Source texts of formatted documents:
☆ ☆ ☆ ☆ ☆ ☆ ☆
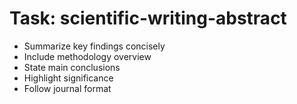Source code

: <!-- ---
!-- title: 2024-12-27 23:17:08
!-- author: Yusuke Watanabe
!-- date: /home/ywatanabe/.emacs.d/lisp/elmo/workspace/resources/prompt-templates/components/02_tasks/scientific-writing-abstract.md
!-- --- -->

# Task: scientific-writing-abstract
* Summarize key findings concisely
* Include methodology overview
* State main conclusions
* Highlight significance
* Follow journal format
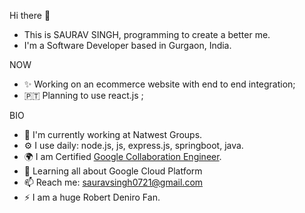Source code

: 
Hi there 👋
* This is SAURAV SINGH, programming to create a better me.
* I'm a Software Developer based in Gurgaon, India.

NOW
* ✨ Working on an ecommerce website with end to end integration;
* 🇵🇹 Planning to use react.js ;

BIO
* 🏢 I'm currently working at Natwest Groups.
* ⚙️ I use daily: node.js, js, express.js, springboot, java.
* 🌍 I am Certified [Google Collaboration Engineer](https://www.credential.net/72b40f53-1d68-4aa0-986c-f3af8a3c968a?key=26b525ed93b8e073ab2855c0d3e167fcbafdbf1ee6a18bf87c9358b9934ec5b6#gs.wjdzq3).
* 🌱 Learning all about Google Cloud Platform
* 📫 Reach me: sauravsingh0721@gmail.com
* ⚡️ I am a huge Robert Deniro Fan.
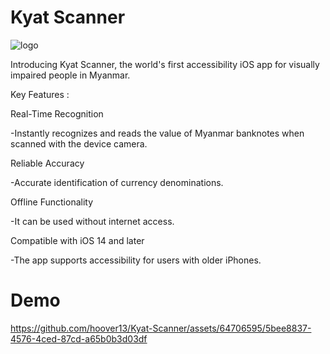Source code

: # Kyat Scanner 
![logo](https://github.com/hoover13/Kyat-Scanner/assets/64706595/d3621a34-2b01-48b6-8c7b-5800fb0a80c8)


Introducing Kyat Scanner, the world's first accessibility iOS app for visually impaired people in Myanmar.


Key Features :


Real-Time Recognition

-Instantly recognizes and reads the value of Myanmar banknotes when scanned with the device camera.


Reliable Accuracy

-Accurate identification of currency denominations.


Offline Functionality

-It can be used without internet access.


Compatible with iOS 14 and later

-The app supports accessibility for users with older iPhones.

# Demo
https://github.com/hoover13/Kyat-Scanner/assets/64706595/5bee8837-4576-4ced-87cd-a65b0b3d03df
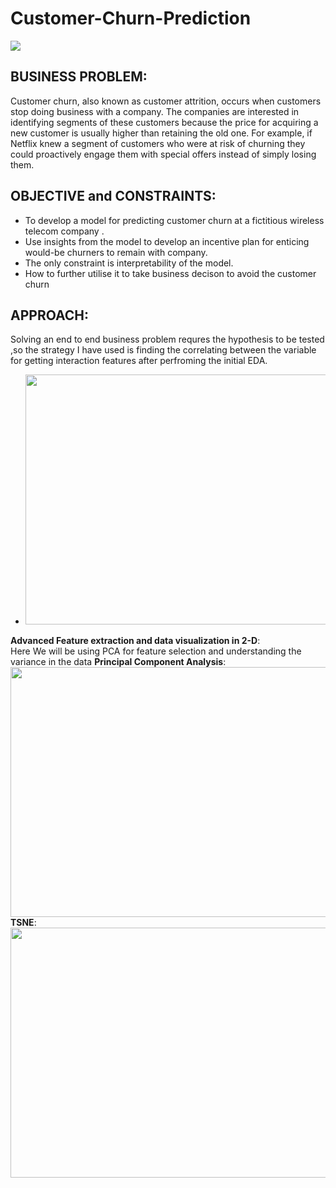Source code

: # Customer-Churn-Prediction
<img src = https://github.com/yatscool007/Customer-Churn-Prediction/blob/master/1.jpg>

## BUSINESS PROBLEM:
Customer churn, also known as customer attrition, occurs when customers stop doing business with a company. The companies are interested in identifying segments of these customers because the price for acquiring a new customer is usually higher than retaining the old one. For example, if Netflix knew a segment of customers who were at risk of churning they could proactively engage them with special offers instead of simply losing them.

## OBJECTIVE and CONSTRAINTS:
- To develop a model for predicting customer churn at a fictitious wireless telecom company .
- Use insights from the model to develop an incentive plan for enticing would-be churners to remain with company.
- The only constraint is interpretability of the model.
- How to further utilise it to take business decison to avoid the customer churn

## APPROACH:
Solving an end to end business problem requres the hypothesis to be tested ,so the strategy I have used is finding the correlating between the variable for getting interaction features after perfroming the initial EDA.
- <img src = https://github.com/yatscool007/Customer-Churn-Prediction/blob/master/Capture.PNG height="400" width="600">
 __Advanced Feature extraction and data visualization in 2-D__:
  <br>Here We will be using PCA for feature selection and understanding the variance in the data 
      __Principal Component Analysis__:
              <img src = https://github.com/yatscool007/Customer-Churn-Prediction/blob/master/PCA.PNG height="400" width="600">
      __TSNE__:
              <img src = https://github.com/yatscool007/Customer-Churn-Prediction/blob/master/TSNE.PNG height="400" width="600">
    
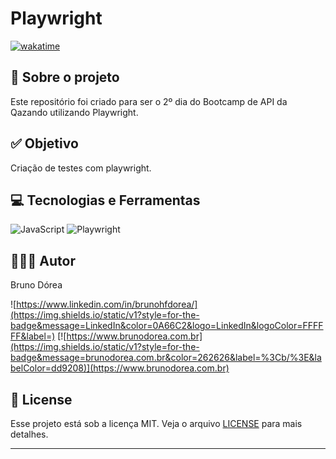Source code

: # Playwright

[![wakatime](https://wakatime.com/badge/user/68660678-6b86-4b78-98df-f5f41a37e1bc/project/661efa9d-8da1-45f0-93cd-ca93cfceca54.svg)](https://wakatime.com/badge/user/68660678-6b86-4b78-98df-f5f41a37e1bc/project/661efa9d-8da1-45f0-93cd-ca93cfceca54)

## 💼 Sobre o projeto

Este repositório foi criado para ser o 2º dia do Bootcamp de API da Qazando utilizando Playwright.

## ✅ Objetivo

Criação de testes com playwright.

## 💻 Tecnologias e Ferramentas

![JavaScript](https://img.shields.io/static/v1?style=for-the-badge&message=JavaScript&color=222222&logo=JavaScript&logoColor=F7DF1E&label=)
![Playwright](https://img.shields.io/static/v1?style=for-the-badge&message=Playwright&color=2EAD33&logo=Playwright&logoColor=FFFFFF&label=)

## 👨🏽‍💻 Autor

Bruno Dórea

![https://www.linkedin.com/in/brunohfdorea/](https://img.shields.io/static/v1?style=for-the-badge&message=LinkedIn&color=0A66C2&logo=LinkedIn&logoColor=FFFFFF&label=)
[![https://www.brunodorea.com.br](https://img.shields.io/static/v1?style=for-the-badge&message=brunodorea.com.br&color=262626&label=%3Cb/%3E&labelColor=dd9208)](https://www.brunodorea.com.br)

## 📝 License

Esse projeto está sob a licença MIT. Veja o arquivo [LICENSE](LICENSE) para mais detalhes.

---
☆ ☆ ☆ ☆ ☆ ☆ ☆
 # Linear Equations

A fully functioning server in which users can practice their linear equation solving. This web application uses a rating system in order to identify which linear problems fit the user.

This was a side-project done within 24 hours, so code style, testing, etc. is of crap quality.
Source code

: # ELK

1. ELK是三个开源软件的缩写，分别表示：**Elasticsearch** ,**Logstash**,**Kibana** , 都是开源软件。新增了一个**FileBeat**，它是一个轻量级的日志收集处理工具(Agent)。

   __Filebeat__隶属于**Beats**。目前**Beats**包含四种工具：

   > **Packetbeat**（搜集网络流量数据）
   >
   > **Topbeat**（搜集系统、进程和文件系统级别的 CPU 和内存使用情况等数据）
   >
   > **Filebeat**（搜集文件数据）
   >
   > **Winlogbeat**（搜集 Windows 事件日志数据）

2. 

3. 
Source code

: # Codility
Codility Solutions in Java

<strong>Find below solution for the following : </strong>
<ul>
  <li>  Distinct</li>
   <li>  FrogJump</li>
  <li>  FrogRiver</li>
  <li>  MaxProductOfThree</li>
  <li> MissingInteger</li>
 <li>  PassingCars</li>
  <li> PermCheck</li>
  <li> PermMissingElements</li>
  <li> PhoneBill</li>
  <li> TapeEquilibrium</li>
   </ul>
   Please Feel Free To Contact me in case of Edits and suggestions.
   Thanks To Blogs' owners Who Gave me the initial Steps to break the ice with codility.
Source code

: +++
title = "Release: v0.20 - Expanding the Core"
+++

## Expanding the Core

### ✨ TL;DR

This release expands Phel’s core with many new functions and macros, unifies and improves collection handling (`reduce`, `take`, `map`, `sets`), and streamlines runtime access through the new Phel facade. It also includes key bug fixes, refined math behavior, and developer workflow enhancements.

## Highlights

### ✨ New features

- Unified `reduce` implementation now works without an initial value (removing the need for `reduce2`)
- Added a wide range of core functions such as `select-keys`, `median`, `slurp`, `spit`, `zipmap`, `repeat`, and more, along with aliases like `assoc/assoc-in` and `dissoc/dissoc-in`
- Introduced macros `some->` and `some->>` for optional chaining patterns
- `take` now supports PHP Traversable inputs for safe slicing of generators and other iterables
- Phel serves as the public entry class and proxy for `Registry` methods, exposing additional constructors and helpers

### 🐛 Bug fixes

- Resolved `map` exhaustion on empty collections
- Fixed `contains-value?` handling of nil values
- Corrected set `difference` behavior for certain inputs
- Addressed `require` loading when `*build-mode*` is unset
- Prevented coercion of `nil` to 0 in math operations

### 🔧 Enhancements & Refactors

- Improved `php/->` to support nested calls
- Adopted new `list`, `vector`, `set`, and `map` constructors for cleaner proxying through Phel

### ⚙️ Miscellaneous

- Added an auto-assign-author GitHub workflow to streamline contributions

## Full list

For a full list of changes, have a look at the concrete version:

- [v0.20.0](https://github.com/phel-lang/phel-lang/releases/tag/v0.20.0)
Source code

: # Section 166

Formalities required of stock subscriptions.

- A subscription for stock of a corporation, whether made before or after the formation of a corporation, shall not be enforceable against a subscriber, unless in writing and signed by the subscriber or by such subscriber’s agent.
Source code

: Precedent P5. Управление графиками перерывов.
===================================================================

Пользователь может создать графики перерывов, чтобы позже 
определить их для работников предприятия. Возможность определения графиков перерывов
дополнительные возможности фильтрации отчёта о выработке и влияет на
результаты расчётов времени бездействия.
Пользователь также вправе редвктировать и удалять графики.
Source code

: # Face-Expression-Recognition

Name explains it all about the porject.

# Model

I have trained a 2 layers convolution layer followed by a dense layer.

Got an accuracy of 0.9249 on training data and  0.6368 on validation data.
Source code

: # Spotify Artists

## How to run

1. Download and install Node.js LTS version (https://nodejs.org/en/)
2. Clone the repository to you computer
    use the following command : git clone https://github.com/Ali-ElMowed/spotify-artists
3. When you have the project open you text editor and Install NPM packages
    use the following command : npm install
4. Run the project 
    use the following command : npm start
☆ ☆ ☆ ☆ ☆ ☆ ☆
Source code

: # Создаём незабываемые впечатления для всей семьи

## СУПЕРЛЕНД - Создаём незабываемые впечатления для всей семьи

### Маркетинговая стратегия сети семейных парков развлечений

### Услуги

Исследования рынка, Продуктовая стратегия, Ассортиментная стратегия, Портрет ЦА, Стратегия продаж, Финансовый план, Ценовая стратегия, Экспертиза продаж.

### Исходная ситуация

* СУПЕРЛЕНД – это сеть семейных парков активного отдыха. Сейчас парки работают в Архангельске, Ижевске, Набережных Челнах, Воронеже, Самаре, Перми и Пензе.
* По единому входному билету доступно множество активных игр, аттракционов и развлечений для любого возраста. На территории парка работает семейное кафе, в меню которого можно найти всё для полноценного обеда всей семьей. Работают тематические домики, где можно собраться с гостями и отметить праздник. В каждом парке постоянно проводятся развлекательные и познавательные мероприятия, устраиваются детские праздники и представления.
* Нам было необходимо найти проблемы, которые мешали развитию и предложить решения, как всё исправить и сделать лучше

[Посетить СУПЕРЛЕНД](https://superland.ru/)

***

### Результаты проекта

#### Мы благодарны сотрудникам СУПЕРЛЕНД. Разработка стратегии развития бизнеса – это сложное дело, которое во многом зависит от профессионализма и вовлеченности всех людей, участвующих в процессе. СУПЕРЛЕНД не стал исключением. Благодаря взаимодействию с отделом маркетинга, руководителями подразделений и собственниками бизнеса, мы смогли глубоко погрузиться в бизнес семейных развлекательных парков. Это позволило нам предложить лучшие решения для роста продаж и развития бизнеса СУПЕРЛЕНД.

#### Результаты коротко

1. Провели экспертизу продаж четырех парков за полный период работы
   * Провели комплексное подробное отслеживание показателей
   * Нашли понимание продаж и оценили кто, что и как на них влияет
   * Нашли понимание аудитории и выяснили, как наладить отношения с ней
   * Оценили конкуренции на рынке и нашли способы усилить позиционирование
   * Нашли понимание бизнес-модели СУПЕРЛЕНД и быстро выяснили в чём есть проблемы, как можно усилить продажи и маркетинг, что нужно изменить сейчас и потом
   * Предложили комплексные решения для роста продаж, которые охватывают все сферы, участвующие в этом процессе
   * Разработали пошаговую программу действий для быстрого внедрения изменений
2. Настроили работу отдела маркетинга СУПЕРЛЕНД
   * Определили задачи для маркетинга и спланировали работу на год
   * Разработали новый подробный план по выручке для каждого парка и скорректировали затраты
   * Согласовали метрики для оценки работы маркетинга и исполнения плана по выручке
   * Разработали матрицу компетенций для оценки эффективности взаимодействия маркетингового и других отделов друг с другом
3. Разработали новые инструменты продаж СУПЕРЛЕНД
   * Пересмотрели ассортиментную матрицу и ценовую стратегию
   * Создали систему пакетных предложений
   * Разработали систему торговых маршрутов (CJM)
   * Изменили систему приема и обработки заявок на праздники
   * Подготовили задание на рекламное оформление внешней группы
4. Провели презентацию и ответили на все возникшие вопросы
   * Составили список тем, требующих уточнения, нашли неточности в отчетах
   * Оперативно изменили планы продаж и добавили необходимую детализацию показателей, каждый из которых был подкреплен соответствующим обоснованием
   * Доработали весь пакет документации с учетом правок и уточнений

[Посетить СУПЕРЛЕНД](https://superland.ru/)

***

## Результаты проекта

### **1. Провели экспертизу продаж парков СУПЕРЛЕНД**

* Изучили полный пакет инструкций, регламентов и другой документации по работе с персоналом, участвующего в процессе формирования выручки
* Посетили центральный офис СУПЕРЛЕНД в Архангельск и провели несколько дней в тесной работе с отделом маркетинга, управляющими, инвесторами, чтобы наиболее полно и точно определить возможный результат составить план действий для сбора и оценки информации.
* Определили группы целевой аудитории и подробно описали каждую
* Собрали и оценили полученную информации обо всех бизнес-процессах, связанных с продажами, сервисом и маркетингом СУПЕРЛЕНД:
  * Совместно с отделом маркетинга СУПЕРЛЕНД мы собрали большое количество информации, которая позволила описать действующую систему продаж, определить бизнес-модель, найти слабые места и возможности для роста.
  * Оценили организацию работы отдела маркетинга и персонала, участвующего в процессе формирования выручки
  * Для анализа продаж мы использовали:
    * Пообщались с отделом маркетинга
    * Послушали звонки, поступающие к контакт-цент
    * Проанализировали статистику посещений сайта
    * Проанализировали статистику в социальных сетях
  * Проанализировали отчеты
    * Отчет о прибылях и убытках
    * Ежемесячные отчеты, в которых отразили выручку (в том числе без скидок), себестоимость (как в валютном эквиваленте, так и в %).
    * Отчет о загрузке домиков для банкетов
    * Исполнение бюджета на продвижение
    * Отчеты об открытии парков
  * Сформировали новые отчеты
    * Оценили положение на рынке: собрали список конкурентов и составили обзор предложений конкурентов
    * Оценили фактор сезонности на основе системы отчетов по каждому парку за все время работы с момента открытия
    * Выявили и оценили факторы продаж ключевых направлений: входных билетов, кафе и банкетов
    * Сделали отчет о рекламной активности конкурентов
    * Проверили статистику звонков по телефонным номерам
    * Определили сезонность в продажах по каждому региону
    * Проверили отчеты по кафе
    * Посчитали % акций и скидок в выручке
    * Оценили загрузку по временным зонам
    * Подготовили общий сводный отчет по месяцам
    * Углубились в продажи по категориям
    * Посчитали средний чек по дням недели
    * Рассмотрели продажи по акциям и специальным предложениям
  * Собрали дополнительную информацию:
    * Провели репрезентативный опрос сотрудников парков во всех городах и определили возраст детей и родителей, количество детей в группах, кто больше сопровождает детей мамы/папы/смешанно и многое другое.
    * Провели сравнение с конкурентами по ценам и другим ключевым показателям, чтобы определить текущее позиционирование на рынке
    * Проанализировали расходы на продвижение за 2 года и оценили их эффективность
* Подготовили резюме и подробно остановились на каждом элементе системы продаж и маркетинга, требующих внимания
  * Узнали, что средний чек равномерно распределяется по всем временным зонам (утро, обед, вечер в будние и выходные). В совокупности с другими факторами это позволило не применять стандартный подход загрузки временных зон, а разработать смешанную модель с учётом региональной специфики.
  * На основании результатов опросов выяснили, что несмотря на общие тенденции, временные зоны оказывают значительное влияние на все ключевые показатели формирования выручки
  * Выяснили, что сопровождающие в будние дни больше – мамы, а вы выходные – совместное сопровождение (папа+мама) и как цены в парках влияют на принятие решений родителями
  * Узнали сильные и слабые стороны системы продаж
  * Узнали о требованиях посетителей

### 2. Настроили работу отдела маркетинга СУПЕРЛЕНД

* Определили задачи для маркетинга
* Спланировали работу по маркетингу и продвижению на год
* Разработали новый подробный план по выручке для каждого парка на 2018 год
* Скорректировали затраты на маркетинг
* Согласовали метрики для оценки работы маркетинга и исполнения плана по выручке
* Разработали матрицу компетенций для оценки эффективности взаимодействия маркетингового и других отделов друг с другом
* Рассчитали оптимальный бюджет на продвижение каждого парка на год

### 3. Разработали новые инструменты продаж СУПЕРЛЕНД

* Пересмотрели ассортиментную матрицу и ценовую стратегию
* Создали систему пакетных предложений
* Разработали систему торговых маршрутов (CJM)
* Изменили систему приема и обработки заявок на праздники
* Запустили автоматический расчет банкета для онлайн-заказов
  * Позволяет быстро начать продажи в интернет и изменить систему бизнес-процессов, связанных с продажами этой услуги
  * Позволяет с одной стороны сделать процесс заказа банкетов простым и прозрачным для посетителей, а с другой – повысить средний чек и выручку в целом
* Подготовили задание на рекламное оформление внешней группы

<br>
☆ ☆ ☆ ☆ ☆ ☆ ☆
■ What is required ■
After locating the line holding "Для анализа продаж" above, output exactly that line and every line after it through the line holding "отчеты по кафе". Include nothing else.

■ Exercise answer ■
  * Для анализа продаж мы использовали:
    * Пообщались с отделом маркетинга
    * Послушали звонки, поступающие к контакт-цент
    * Проанализировали статистику посещений сайта
    * Проанализировали статистику в социальных сетях
  * Проанализировали отчеты
    * Отчет о прибылях и убытках
    * Ежемесячные отчеты, в которых отразили выручку (в том числе без скидок), себестоимость (как в валютном эквиваленте, так и в %).
    * Отчет о загрузке домиков для банкетов
    * Исполнение бюджета на продвижение
    * Отчеты об открытии парков
  * Сформировали новые отчеты
    * Оценили положение на рынке: собрали список конкурентов и составили обзор предложений конкурентов
    * Оценили фактор сезонности на основе системы отчетов по каждому парку за все время работы с момента открытия
    * Выявили и оценили факторы продаж ключевых направлений: входных билетов, кафе и банкетов
    * Сделали отчет о рекламной активности конкурентов
    * Проверили статистику звонков по телефонным номерам
    * Определили сезонность в продажах по каждому региону
    * Проверили отчеты по кафе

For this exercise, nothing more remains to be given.